Он продолжал мрачно смотреть на нее исподлобья.
Мона внезапно успокоилась, подошла к нему вплотную и глядя прямо в глаза произнесла:
-- Представь, что ты привык всю жизнь есть нежнейший крем-брюле, украшенный ягодами, и даже не осознавал насколько утонченным и изысканным был твой вкус, когда внезапно тебя лишили этого неземного лакомства и пересадили на серую овсянку на воде.
-- А я знал, что ем крем-брюле?
Мона пожала плечами.
-- Я хочу назад свое крем-брюле! - он попытался протянуть руку к Моне, но она отстранилась. -- Я ведь чувствую как моя жизнь проходит мимо, пока я брожу здесь среди серых замутненных зеркал! Я заметил, что они проясняются только когда приходишь ты! Иногда мне очень трудно понять, жив я еще или уже умер!
-- Жизнь …. Мимо… Твоя жизнь пройти мимо тебя не может. То, что ты живешь - и есть твоя жизнь, раз ты ее живешь - это и есть твое! Но вот вляпаться в не-свое можно запросто, особенно пытаясь решить хозяйственно-половые вопросы, - Мона брезгливо пошевелила ногой валяющийся на полу комок серой ткани.
Ей всегда удавалось вывести его из себя. Этот раз не был исключением.
-- Даже цвету твоих глаз нельзя доверять! Он постоянно меняется, - мстительно произнес он, отводя взгляд.
Давая ему возможность остыть, Мона решила заглянуть к соседу. Тот спал, улыбаясь во сне и нежно обнимая полупрозрачную рыбью голову.
-- Спите? - без необходимости поинтересовалась Мона.
-- Не дождетесь! - бодро вскричал сосед, садясь в кровати.

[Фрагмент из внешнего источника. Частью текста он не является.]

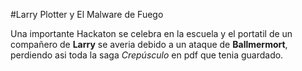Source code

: #Larry Plotter y El Malware de Fuego

Una importante Hackaton se celebra en la escuela y el portatil de un compañero de **Larry** se averia debido a un ataque de **Ballmermort**, perdiendo asi toda la saga *Crepúsculo* en pdf que tenia guardado.
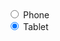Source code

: <div class="au-control-input au-control-input--small">
  <input class="au-control-input__input" type="radio" name="radio-ex" id="phone-class-small">
  <label class="au-control-input__text" for="phone-class-small">Phone</label>
</div>

<div class="au-control-input au-control-input--small">
  <input class="au-control-input__input" type="radio" name="radio-ex" id="tablet-class-small" checked="true">
  <label class="au-control-input__text" for="tablet-class-small" >Tablet</label>
</div>

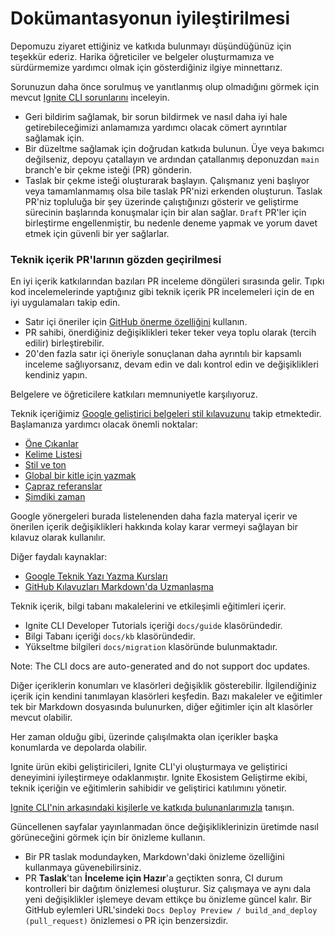 # Dokümantasyonun iyileştirilmesi

Depomuzu ziyaret ettiğiniz ve katkıda bulunmayı düşündüğünüz için teşekkür ederiz. Harika öğreticiler ve belgeler oluşturmamıza ve sürdürmemize yardımcı olmak için gösterdiğiniz ilgiye minnettarız.

Sorunuzun daha önce sorulmuş ve yanıtlanmış olup olmadığını görmek için mevcut [Ignite CLI sorunlarını](https://github.com/ignite/cli/issues) inceleyin.

* Geri bildirim sağlamak, bir sorun bildirmek ve nasıl daha iyi hale getirebileceğimizi anlamamıza yardımcı olacak cömert ayrıntılar sağlamak için.
* Bir düzeltme sağlamak için doğrudan katkıda bulunun. Üye veya bakımcı değilseniz, depoyu çatallayın ve ardından çatallanmış deponuzdan `main` branch'e bir çekme isteği (PR) gönderin.
* Taslak bir çekme isteği oluşturarak başlayın. Çalışmanız yeni başlıyor veya tamamlanmamış olsa bile taslak PR'nizi erkenden oluşturun. Taslak PR'niz topluluğa bir şey üzerinde çalıştığınızı gösterir ve geliştirme sürecinin başlarında konuşmalar için bir alan sağlar. `Draft` PR'ler için birleştirme engellenmiştir, bu nedenle deneme yapmak ve yorum davet etmek için güvenli bir yer sağlarlar.

### Teknik içerik PR'larının gözden geçirilmesi <a href="#reviewing-technical-content-prs" id="reviewing-technical-content-prs"></a>

En iyi içerik katkılarından bazıları PR inceleme döngüleri sırasında gelir. Tıpkı kod incelemelerinde yaptığınız gibi teknik içerik PR incelemeleri için de en iyi uygulamaları takip edin.

* Satır içi öneriler için [GitHub önerme özelliğini](https://docs.github.com/en/pull-requests/collaborating-with-pull-requests/reviewing-changes-in-pull-requests/commenting-on-a-pull-request) kullanın.
* PR sahibi, önerdiğiniz değişiklikleri teker teker veya toplu olarak (tercih edilir) birleştirebilir.
* 20'den fazla satır içi öneriyle sonuçlanan daha ayrıntılı bir kapsamlı inceleme sağlıyorsanız, devam edin ve dalı kontrol edin ve değişiklikleri kendiniz yapın.

Belgelere ve öğreticilere katkıları memnuniyetle karşılıyoruz.

Teknik içeriğimiz [Google geliştirici belgeleri stil kılavuzunu](https://developers.google.com/style) takip etmektedir. Başlamanıza yardımcı olacak önemli noktalar:

* [Öne Çıkanlar](https://developers.google.com/style/highlights)
* [Kelime Listesi](https://developers.google.com/style/word-list)
* [Stil ve ton](https://developers.google.com/style/tone)
* [Global bir kitle için yazmak](https://developers.google.com/style/translation)
* [Çapraz referanslar](https://developers.google.com/style/cross-references)
* [Şimdiki zaman](https://developers.google.com/style/tense)

Google yönergeleri burada listelenenden daha fazla materyal içerir ve önerilen içerik değişiklikleri hakkında kolay karar vermeyi sağlayan bir kılavuz olarak kullanılır.

Diğer faydalı kaynaklar:

* [Google Teknik Yazı Yazma Kursları](https://developers.google.com/tech-writing)
* [GitHub Kılavuzları Markdown'da Uzmanlaşma](https://docs.github.com/en/get-started/writing-on-github/getting-started-with-writing-and-formatting-on-github/basic-writing-and-formatting-syntax)

Teknik içerik, bilgi tabanı makalelerini ve etkileşimli eğitimleri içerir.

* Ignite CLI Developer Tutorials içeriği `docs/guide` klasöründedir.
* Bilgi Tabanı içeriği `docs/kb` klasöründedir.
* Yükseltme bilgileri `docs/migration` klasöründe bulunmaktadır.

Note: The CLI docs are auto-generated and do not support doc updates.

Diğer içeriklerin konumları ve klasörleri değişiklik gösterebilir. İlgilendiğiniz içerik için kendini tanımlayan klasörleri keşfedin. Bazı makaleler ve eğitimler tek bir Markdown dosyasında bulunurken, diğer eğitimler için alt klasörler mevcut olabilir.

Her zaman olduğu gibi, üzerinde çalışılmakta olan içerikler başka konumlarda ve depolarda olabilir.

Ignite ürün ekibi geliştiricileri, Ignite CLI'yi oluşturmaya ve geliştirici deneyimini iyileştirmeye odaklanmıştır. Ignite Ekosistem Geliştirme ekibi, teknik içeriğin ve eğitimlerin sahibidir ve geliştirici katılımını yönetir.

[Ignite CLI'nin arkasındaki kişilerle ve katkıda bulunanlarımızla](https://github.com/ignite/cli/graphs/contributors) tanışın.

Güncellenen sayfalar yayınlanmadan önce değişikliklerinizin üretimde nasıl görüneceğini görmek için bir önizleme kullanın.

* Bir PR taslak modundayken, Markdown'daki önizleme özelliğini kullanmaya güvenebilirsiniz.
* PR **Taslak**'tan **İnceleme için Hazır**'a geçtikten sonra, CI durum kontrolleri bir dağıtım önizlemesi oluşturur. Siz çalışmaya ve aynı dala yeni değişiklikler işlemeye devam ettikçe bu önizleme güncel kalır. Bir GitHub eylemleri URL'sindeki `Docs Deploy Preview / build_and_deploy (pull_request)` önizlemesi o PR için benzersizdir.
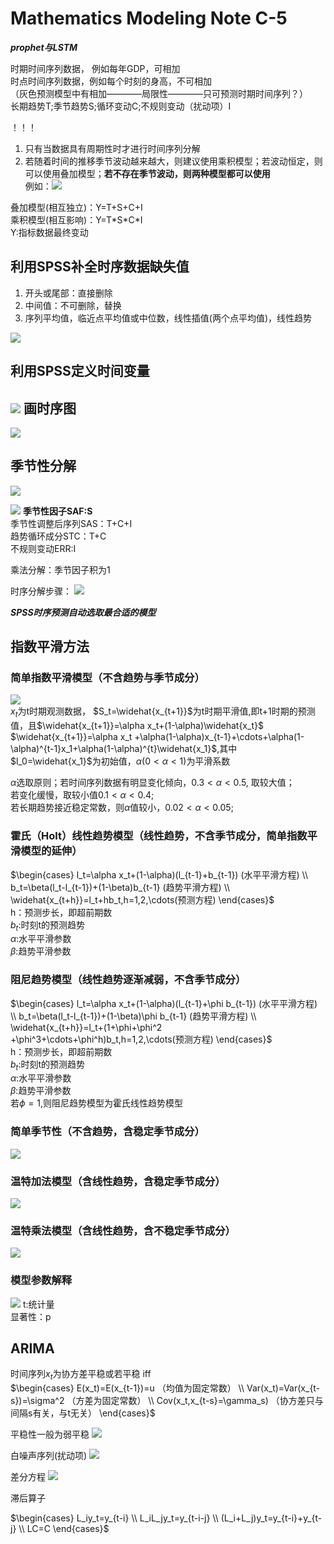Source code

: # Mathematics Modeling Note C-5
***prophet与LSTM***  

时期时间序列数据， 例如每年GDP，可相加   
时点时间序列数据，例如每个时刻的身高，不可相加   
（灰色预测模型中有相加————局限性————只可预测时期时间序列？）  
长期趋势T;季节趋势S;循环变动C;不规则变动（扰动项）I  

！！！  
1. 只有当数据具有周期性时才进行时间序列分解  
2. 若随着时间的推移季节波动越来越大，则建议使用乘积模型；若波动恒定，则可以使用叠加模型；**若不存在季节波动，则两种模型都可以使用**  
例如：![](./picture/1706264556958.png)

叠加模型(相互独立)：Y=T+S+C+I  
乘积模型(相互影响)：Y=T\*S\*C\*I   
Y:指标数据最终变动  

利用SPSS补全时序数据缺失值
-----
1. 开头或尾部：直接删除
2. 中间值：不可删除，替换
3. 序列平均值，临近点平均值或中位数，线性插值(两个点平均值)，线性趋势

![](./picture/1706265241740.png)

利用SPSS定义时间变量
-----
![](./picture/1706266776516.png)
画时序图
-----
![](./picture/1706266937362.png)
## 季节性分解  
![](./picture/1706322944968.png)  

![](./picture/1706323682464.png)
**季节性因子SAF:S**  
季节性调整后序列SAS：T+C+I  
趋势循环成分STC：T+C  
不规则变动ERR:I  

乘法分解：季节因子积为1  

时序分解步骤：
![](./picture/1706324973922.png) 

***SPSS时序预测自动选取最合适的模型***  

## 指数平滑方法
### 简单指数平滑模型（不含趋势与季节成分）
![](./picture/1706325605050.png)  
$x_t$为t时期观测数据， $S_t=\widehat{x_{t+1}}$为t时期平滑值,即t+1时期的预测值，且$\widehat{x_{t+1}}=\alpha x_t+(1-\alpha)\widehat{x_t}$  
$\widehat{x_{t+1}}=\alpha x_t +\alpha(1-\alpha)x_{t-1}+\cdots+\alpha(1-\alpha)^{t-1}x_1+\alpha(1-\alpha)^{t}\widehat{x_1}$,其中$l_0=\widehat{x_1}$为初始值，$\alpha(0<\alpha<1)$为平滑系数   

$\alpha$选取原则；若时间序列数据有明显变化倾向，$0.3<\alpha<0.5$, 取较大值；  
若变化缓慢，取较小值$0.1<\alpha<0.4$;   
若长期趋势接近稳定常数，则$\alpha$值较小，$0.02<\alpha<0.05$;  

### 霍氏（Holt）线性趋势模型（线性趋势，不含季节成分，简单指数平滑模型的延伸）
$\begin{cases}
l_t=\alpha x_t+(1-\alpha)(l_{t-1}+b_{t-1})  (水平平滑方程)
\\
b_t=\beta(l_t-l_{t-1})+(1-\beta)b_{t-1}    (趋势平滑方程)
\\
\widehat{x_{t+h}}=l_t+hb_t,h=1,2,\cdots(预测方程)
\end{cases}$  
h：预测步长，即超前期数  
$b_t$:时刻t的预测趋势  
$\alpha$:水平平滑参数  
$\beta$:趋势平滑参数  
### 阻尼趋势模型（线性趋势逐渐减弱，不含季节成分）
$\begin{cases}
l_t=\alpha x_t+(1-\alpha)(l_{t-1}+\phi b_{t-1})  (水平平滑方程)
\\
b_t=\beta(l_t-l_{t-1})+(1-\beta)\phi b_{t-1}    (趋势平滑方程)
\\
\widehat{x_{t+h}}=l_t+(1+\phi+\phi^2 +\phi^3+\cdots+\phi^h)b_t,h=1,2,\cdots(预测方程)
\end{cases}$  
h：预测步长，即超前期数  
$b_t$:时刻t的预测趋势  
$\alpha$:水平平滑参数  
$\beta$:趋势平滑参数  
若$\phi=1$,则阻尼趋势模型为霍氏线性趋势模型  
### 简单季节性（不含趋势，含稳定季节成分）
![](./picture/1706328882569.png)
### 温特加法模型（含线性趋势，含稳定季节成分）
![](./picture/1706329007414.png)
### 温特乘法模型（含线性趋势，含不稳定季节成分）
![](./picture/1706329068412.png)
### 模型参数解释
![](./picture/1706330427364.png)
t:统计量   
显著性：p  

## ARIMA
时间序列${x_t}$为协方差平稳或若平稳  iff  
$\begin{cases}
E(x_t)=E(x_{t-1})=u  （均值为固定常数）    
\\
Var(x_t)=Var(x_{t-s})=\sigma^2  （方差为固定常数）
\\
Cov(x_t,x_{t-s}=\gamma_s)  （协方差只与间隔s有关，与t无关）
\end{cases}$  

平稳性一般为弱平稳
![](./picture/1706407143634.png)  

白噪声序列(扰动项)
![](./picture/1706407224169.png)  

差分方程
![](./picture/1706407475496.png)  

滞后算子  

$\begin{cases}  
L_iy_t=y_{t-i} 
\\
L_iL_jy_t=y_{t-i-j}  
\\
(L_i+L_j)y_t=y_{t-i}+y_{t-j}  
\\
LC=C
\end{cases}$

-- Ну что, не сильно вас достает мой жалобами на судьбу? - вежливо поинтересовалась она.
-- Кто не жалуется на судьбу, тот ее не достоин, - блеснул эрудицией сосед, приглаживая дыбом стоящие волосы. -- А вообще, помяните мое слово – он еще придет к вам домой, и будет сидеть на кухне, пить водку и умываться горючими слезами.
-- Не будет, - возразила Мона. -- У нас нет водки.
-- Так он с собой принесет.
* **
Она вышла в коридор, нервно шаря по карманам сумки. Он вышел за ней. Мона продолжала растерянно искать.
-- Я все время что-нибудь теряю: то сознание, то перчатки.
-- Мы еще когда-нибудь встретимся? - спросил он.
-- Да, - невесело согласилась Мона, -- там, где уже не мы решаем.
-- Я буду продолжать думать. Я должен докопаться и понять что произошло!
Мона с сожалением посмотрела на него:
-- Когда устанешь от постоянного самоанализа, позвони мне, потанцуем, -- лёгко-надменный поворот головы, шлейф духов, и ее опять нет.
Он вернулся к комнату и безуспешно стал дергать заклеенную вековой покраской раму окна, чтобы увидеть ее идущей по улице.
“Мне нравится, как уходят красивые и гордые женщины, надменно и стремительно постукивая каблуками и хлопая дверью. Может, они потом сползают по её обратной стороне и горько плачут, но уходят они замечательно…” - вспомнил он давно засевшую в голове фразу.
“Смерть стоит того, чтобы жить, а любовь стоит того, чтобы ждать”, - послышалось из открытого окна проезжающей мимо машины.
Он посмотрел на заполонившие комнату зеркала. Они снова помутнели.